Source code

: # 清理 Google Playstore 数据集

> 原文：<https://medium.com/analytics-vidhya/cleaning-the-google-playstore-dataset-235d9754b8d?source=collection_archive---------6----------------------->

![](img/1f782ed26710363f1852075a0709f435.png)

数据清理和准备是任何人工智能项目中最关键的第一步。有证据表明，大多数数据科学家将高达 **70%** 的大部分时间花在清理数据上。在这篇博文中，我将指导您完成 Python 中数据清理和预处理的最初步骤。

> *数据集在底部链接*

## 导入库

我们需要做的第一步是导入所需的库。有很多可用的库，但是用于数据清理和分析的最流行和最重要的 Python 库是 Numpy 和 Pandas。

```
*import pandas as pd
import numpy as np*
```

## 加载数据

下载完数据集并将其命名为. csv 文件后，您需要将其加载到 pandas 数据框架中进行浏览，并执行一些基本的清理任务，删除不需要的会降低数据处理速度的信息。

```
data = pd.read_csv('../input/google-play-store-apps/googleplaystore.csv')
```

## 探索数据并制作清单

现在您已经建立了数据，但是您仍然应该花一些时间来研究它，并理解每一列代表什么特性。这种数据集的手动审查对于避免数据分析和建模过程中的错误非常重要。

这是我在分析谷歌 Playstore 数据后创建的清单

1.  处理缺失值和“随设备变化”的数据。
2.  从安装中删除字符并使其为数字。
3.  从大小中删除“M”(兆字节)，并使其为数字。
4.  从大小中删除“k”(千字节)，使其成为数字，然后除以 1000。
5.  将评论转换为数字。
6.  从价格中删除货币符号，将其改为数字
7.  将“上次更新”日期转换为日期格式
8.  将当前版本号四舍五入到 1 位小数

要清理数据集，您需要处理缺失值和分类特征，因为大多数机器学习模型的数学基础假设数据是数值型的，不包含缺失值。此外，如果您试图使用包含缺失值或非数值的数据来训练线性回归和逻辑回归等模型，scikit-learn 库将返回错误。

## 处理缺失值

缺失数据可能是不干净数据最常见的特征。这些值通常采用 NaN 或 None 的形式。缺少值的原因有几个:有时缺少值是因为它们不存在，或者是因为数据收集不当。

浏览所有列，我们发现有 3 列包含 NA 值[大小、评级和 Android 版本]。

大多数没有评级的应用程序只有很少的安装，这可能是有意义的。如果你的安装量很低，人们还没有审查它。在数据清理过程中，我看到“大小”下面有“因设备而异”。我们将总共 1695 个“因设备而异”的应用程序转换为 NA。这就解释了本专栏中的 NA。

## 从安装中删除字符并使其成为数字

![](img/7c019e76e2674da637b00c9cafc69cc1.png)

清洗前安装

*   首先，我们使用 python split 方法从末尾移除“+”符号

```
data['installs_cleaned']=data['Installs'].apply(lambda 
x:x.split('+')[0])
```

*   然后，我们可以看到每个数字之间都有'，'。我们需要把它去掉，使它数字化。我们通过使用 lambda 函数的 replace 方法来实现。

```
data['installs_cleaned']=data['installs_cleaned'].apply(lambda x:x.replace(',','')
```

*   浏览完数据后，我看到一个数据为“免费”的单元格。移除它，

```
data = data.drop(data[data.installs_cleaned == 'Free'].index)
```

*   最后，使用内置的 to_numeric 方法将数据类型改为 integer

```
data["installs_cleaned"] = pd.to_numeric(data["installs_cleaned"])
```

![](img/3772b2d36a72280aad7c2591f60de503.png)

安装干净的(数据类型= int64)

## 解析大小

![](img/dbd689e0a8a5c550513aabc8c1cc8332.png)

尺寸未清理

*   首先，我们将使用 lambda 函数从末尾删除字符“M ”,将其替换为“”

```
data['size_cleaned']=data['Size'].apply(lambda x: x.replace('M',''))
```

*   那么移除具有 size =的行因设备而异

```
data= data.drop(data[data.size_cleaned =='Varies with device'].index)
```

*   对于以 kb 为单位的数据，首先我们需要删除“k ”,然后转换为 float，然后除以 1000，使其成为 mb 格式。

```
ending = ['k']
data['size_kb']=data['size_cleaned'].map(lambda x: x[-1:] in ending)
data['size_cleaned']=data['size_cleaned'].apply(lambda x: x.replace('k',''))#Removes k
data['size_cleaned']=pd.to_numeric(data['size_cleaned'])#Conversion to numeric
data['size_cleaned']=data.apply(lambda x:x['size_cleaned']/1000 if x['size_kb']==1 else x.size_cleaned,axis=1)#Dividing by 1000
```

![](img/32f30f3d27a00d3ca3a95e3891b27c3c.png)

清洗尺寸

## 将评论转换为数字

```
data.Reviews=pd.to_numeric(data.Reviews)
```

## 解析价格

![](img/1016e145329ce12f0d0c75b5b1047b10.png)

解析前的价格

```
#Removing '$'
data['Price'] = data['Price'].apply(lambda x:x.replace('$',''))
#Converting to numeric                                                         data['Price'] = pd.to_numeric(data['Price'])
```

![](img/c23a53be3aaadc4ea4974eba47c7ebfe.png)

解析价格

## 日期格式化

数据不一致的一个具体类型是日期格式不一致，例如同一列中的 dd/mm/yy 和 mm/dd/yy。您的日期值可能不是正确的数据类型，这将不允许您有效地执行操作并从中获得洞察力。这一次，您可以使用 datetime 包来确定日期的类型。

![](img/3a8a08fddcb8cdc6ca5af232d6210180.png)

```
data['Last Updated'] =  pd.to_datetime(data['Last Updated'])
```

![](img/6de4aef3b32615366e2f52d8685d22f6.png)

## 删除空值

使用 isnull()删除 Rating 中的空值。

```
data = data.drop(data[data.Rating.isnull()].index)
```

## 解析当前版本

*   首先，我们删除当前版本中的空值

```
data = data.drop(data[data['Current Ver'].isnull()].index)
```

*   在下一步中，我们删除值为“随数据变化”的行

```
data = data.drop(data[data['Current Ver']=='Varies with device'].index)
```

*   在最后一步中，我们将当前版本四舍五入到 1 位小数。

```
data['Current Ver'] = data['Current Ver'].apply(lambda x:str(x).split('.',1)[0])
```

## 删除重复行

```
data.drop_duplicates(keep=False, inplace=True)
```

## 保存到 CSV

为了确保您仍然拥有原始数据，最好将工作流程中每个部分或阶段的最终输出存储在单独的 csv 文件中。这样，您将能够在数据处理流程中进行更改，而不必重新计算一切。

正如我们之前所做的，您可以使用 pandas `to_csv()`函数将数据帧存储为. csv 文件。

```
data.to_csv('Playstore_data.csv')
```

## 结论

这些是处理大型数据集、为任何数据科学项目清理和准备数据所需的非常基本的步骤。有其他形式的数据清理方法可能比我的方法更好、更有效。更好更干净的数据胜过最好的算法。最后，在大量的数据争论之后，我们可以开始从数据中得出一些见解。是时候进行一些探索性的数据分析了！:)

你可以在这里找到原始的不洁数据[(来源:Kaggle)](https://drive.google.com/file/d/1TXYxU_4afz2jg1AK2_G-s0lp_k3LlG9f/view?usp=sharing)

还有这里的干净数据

══════════════════════════════

■ Work order:
Out of the data above, set down the lines from the one with "的大部分时间花在清理数据上。在这篇博文中，我将指导您完成 Python 中数据清理和预处理的最初步骤。" to the one with "浏览所有列，我们发现有 3 列包含 NA 值[大小、评级和 Android 版本]。", both included, exactly as written and with no additions.

■ Exercise result:
数据清理和准备是任何人工智能项目中最关键的第一步。有证据表明，大多数数据科学家将高达 **70%** 的大部分时间花在清理数据上。在这篇博文中，我将指导您完成 Python 中数据清理和预处理的最初步骤。

> *数据集在底部链接*

## 导入库

我们需要做的第一步是导入所需的库。有很多可用的库，但是用于数据清理和分析的最流行和最重要的 Python 库是 Numpy 和 Pandas。

```
*import pandas as pd
import numpy as np*
```

## 加载数据

下载完数据集并将其命名为. csv 文件后，您需要将其加载到 pandas 数据框架中进行浏览，并执行一些基本的清理任务，删除不需要的会降低数据处理速度的信息。

```
data = pd.read_csv('../input/google-play-store-apps/googleplaystore.csv')
```

## 探索数据并制作清单

现在您已经建立了数据，但是您仍然应该花一些时间来研究它，并理解每一列代表什么特性。这种数据集的手动审查对于避免数据分析和建模过程中的错误非常重要。

这是我在分析谷歌 Playstore 数据后创建的清单

1.  处理缺失值和“随设备变化”的数据。
2.  从安装中删除字符并使其为数字。
3.  从大小中删除“M”(兆字节)，并使其为数字。
4.  从大小中删除“k”(千字节)，使其成为数字，然后除以 1000。
5.  将评论转换为数字。
6.  从价格中删除货币符号，将其改为数字
7.  将“上次更新”日期转换为日期格式
8.  将当前版本号四舍五入到 1 位小数

要清理数据集，您需要处理缺失值和分类特征，因为大多数机器学习模型的数学基础假设数据是数值型的，不包含缺失值。此外，如果您试图使用包含缺失值或非数值的数据来训练线性回归和逻辑回归等模型，scikit-learn 库将返回错误。

## 处理缺失值

缺失数据可能是不干净数据最常见的特征。这些值通常采用 NaN 或 None 的形式。缺少值的原因有几个:有时缺少值是因为它们不存在，或者是因为数据收集不当。

浏览所有列，我们发现有 3 列包含 NA 值[大小、评级和 Android 版本]。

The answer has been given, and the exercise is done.